When Does This Happen? #
Most of the time, you won’t even have to go looking for it. TORO prompts the opening screen automatically when you log in for the day. If you close out of it (or if it doesn’t appear for some reason), you can always find it at Drawer Functions > Open Drawer. And if you skip it entirely and try to ring up a sale, TORO will nudge you — it won’t let you sell without an opening count on file.
The top of the screen shows the Employee ID and today’s date so you can confirm who’s doing the count.
Counting Your Bills #
Here’s where people occasionally trip up, so pay attention to the difference.
For $1s, $5s, $10s, and $20s, you enter the count of bills — not the dollar amount. If you’ve got three $5 bills, type 3, not 15. TORO multiplies it out for you.
Large Bills work differently. For $50s and $100s, enter the total dollar amount of all large bills combined. So if you’re looking at one $50 and two $100s, type 250. This field exists because shops rarely have many large bills, and counting by total is faster.
Counting Your Coins #
You’ll see fields for quarters, dimes, nickels, and pennies. Each denomination has two inputs: loose count and rolled count.
For loose coins, enter how many individual coins you’ve got. For rolls, enter the number of rolls. TORO knows the standard roll values and does the math:
- Roll of quarters = $10
- Roll of dimes = $5
- Roll of nickels = $2
- Roll of pennies = $0.50
The Three Numbers That Matter #
As you type, three figures update in real time at the bottom of the screen:
- Opening Cash — what you just counted
- Expected Cash — what should be there based on last night’s closing count
- Difference — the gap between the two
If Opening Cash matches Expected Cash, the difference is zero and you’re golden.

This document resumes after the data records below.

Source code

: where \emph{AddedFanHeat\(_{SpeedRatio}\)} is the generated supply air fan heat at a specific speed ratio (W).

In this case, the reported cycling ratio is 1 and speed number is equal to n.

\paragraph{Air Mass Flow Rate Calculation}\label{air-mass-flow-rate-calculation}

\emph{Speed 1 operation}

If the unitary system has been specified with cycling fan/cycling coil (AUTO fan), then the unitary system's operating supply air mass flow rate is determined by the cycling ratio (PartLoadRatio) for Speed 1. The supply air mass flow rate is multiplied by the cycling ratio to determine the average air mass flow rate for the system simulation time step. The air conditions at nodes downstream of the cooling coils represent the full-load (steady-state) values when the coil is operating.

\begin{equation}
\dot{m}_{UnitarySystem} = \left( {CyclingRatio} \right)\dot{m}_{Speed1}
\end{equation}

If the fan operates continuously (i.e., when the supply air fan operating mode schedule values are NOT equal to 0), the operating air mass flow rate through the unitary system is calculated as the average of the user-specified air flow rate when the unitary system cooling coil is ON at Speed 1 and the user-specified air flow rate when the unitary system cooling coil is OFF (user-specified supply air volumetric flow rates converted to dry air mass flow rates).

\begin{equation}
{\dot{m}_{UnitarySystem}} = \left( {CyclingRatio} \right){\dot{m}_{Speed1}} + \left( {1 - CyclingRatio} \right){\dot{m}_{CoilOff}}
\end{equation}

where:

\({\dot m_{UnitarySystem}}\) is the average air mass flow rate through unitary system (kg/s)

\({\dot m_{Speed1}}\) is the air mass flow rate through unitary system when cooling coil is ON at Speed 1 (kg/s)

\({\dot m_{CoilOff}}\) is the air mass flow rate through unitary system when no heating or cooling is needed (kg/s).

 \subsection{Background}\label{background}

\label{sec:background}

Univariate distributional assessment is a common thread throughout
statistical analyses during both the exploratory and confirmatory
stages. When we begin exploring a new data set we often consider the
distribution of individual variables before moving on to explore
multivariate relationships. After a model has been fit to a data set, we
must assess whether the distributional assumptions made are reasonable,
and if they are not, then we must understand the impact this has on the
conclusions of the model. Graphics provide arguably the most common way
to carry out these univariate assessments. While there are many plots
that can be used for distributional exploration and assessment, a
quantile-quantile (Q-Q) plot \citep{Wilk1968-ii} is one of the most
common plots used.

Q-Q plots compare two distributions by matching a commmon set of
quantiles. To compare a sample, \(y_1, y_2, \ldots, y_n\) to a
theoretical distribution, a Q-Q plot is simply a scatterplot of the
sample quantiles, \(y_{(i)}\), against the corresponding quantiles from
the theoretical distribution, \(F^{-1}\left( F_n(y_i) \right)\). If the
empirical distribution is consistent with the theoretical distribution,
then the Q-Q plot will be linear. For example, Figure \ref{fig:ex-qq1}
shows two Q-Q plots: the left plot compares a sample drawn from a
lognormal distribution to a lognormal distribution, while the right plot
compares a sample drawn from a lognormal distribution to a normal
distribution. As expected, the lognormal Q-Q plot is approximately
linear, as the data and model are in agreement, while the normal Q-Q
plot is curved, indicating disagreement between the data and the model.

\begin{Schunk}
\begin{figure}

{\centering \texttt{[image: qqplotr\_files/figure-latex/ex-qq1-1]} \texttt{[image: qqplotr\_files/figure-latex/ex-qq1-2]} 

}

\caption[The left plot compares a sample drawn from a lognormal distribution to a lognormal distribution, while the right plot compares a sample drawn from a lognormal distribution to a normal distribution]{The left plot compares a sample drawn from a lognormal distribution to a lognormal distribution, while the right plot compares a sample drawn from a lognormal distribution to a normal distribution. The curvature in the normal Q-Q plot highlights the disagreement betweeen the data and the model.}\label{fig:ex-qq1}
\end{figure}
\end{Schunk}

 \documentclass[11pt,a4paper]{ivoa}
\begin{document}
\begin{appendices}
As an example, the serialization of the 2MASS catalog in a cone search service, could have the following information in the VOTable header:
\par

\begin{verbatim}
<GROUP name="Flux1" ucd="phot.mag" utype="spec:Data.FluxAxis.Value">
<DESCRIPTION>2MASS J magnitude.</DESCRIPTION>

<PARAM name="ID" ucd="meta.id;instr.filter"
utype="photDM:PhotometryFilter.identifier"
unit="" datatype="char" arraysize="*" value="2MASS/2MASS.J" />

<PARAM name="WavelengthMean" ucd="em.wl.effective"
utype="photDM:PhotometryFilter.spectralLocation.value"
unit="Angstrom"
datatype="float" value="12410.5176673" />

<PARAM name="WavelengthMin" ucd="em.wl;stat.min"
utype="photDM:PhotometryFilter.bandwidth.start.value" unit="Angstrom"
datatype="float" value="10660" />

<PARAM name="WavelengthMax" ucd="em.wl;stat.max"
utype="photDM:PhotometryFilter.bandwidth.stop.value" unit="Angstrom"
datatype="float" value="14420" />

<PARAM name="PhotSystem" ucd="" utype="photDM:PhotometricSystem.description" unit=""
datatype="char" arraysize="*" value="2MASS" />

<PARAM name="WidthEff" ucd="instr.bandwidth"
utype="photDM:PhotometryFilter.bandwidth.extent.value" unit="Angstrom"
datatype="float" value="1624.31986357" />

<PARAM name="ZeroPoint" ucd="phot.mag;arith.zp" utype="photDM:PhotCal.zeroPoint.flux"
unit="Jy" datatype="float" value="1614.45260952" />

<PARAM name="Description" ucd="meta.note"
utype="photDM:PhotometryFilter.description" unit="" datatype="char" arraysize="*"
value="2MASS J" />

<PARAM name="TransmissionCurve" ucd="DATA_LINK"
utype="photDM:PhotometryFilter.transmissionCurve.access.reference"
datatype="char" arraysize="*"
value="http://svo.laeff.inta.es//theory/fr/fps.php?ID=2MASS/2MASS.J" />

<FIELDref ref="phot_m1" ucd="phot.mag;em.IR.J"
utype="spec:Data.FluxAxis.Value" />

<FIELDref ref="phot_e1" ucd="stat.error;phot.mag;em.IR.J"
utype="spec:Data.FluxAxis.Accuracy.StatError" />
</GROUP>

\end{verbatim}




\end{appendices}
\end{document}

If there’s a discrepancy, that’s not necessarily a crisis — sometimes someone made change from the drawer after closing, or a bill got stuck. The important thing is that it’s documented.
A Few Extra Tools #
View Previous Closing lets you pull up last night’s closing report right from this screen. Handy when the difference is off and you want to see what was counted before.
Notes field — if there’s a discrepancy, jot down why. “Grabbed $20 for change fund” or “Register was $3 short from last night.” These notes attach to the opening record permanently.
Low denomination alerts — if any denomination is below the threshold your store has configured, TORO tells you exactly what to grab from the safe before you start selling. No more realizing at noon that you’re out of $1s.
Low cash SMS — if your store has SMS notifications set up, TORO can text management when the opening count is below a certain level. They’ll know before they’ve even had coffee.
Opening Checklist — some stores configure a checklist that prints after the drawer opens. Things like “Turn on Open sign,” “Check humidor temperature,” “Restock front display.” If your store uses this, it’ll print automatically.
Finishing Up #
Once everything looks right, hit OK. The drawer is officially open, the count is logged, and you’re ready for customers.